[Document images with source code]
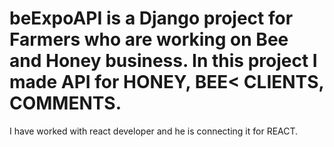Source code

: # beExpoAPI is a Django project for Farmers who are working on Bee and Honey business. In this project I made API for HONEY, BEE< CLIENTS, COMMENTS.
I have worked with react developer and he is connecting it for REACT.
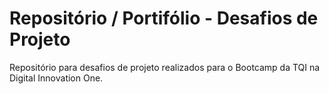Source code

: # Repositório / Portifólio - Desafios de Projeto
Repositório para desafios de projeto realizados para o Bootcamp da TQI na Digital Innovation One.
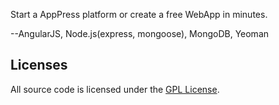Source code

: Start a AppPress platform or create a free WebApp in minutes.

--AngularJS, Node.js(express, mongoose), MongoDB, Yeoman

## Licenses

All source code is licensed under the [GPL License](LICENSE.md).
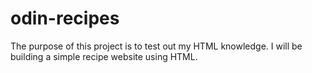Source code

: # odin-recipes
The purpose of this project is to test out my HTML knowledge.
I will be building a simple recipe website using HTML.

* _TASK_
Set every line of the records down again exactly, and exclude all pictures.

* _WRITTEN SOLUTION_
Source code

: # beExpoAPI is a Django project for Farmers who are working on Bee and Honey business. In this project I made API for HONEY, BEE< CLIENTS, COMMENTS.
I have worked with react developer and he is connecting it for REACT.
Source code

: # Repositório / Portifólio - Desafios de Projeto
Repositório para desafios de projeto realizados para o Bootcamp da TQI na Digital Innovation One.
Source code

: Start a AppPress platform or create a free WebApp in minutes.

--AngularJS, Node.js(express, mongoose), MongoDB, Yeoman

## Licenses

All source code is licensed under the [GPL License](LICENSE.md).
Source code

: # odin-recipes
The purpose of this project is to test out my HTML knowledge.
I will be building a simple recipe website using HTML.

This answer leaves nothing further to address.